Poet:
I’m sure all
poets get extremely sick
of other
poets’ struggles with their rhymes,
but let me
learn. I’d like mine to be slick;
at present
they get punished for my crimes.
I‘ve looked
at Spenser’s poems. He wrote well,
but mine? A
joke! Where did he learn his craft?
I
contemplated curtals - couldn’t spell
its name.
And as for Petrarch! No! I laughed.
My writing’s
jinxed.

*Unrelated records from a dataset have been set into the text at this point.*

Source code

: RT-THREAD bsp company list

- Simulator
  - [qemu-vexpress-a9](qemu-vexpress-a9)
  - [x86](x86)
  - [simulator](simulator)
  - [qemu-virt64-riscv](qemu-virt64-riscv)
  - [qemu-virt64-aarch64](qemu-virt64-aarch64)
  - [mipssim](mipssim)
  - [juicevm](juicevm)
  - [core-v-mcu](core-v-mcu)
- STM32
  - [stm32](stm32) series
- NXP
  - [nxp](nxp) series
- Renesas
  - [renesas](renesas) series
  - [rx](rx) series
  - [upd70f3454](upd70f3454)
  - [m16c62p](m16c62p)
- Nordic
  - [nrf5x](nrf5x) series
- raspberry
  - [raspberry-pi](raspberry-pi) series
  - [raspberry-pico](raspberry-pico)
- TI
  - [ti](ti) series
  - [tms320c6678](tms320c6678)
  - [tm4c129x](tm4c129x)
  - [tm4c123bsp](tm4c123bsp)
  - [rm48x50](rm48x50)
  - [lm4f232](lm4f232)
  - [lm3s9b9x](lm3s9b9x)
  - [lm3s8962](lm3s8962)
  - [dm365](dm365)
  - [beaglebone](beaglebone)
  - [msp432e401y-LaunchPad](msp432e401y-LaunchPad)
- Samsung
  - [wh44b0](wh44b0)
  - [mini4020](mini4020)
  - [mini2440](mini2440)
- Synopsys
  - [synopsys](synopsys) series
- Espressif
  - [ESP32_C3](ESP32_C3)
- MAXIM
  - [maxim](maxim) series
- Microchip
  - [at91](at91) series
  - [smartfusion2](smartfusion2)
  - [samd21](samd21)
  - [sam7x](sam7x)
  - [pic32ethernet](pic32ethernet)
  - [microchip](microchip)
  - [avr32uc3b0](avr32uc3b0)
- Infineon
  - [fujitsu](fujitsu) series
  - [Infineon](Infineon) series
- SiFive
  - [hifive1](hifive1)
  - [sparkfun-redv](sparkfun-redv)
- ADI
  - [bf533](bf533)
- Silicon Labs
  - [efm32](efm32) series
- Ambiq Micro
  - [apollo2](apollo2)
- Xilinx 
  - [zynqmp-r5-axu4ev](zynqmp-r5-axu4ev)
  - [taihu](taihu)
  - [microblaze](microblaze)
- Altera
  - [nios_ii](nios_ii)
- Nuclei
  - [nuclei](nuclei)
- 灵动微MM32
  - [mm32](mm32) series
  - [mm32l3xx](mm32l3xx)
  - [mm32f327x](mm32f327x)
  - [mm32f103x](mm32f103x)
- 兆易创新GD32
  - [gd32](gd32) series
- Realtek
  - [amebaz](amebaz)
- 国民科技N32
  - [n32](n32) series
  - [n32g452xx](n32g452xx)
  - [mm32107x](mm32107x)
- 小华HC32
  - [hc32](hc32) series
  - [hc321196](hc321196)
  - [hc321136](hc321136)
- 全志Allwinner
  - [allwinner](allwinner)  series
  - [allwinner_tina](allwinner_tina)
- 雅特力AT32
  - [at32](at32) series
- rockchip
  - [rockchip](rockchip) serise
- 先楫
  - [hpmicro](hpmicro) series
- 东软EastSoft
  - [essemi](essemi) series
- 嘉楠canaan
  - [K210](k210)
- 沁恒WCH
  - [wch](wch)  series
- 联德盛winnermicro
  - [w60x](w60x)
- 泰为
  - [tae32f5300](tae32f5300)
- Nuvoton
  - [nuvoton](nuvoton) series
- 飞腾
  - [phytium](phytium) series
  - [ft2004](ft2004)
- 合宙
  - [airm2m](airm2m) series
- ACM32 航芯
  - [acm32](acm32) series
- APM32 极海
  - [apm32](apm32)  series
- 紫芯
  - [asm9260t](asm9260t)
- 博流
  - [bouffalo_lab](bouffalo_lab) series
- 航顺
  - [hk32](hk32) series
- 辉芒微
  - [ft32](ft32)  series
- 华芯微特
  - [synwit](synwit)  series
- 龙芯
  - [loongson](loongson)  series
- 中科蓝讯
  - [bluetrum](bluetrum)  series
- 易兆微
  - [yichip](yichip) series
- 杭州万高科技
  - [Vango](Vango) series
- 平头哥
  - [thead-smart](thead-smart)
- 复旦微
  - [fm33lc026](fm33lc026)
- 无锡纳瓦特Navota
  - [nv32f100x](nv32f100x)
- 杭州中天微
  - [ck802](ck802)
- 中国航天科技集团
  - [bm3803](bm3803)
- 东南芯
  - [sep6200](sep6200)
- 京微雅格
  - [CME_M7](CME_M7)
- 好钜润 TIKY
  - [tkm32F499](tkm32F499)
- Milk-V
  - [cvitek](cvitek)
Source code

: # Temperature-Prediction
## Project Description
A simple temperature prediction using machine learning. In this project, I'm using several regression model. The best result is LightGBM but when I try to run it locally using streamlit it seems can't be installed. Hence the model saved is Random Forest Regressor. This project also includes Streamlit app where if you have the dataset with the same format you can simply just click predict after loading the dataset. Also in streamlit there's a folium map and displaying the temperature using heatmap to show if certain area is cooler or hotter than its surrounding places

No thoughts, I’m in a fix.
Hmmm, do I
write this poem, do I not?
Can’t stand
it when my mind starts playing tricks
and ends up
asking, “Is this all you’ve got?”
Today, my muse is blazing mad at me.
“This sonnet’s off,” she hissed - and so is
she.
Muse:
You want a muse?
Then you need harder work
than banging
out a form in whining time,
dropping
names to show you read. Don’t shirk
a cut of
choppy syntax forcing a rhyme.
The theme,
yourself, most poets will dismiss;
confessionals
have been done beyond a turn
and bore. It’s
wise to give the style a miss:
you’re no
Plath. There’s more for you to learn:
inspiration, association define
a poet’s
worth. You’ll find them where your mind
is free, so
dream and muse, let insight shine
beyond the daily
dross: gold’s yours to find.
A true phrase speaks to every muse in town,
but less is trash in a cheap and flashy gown.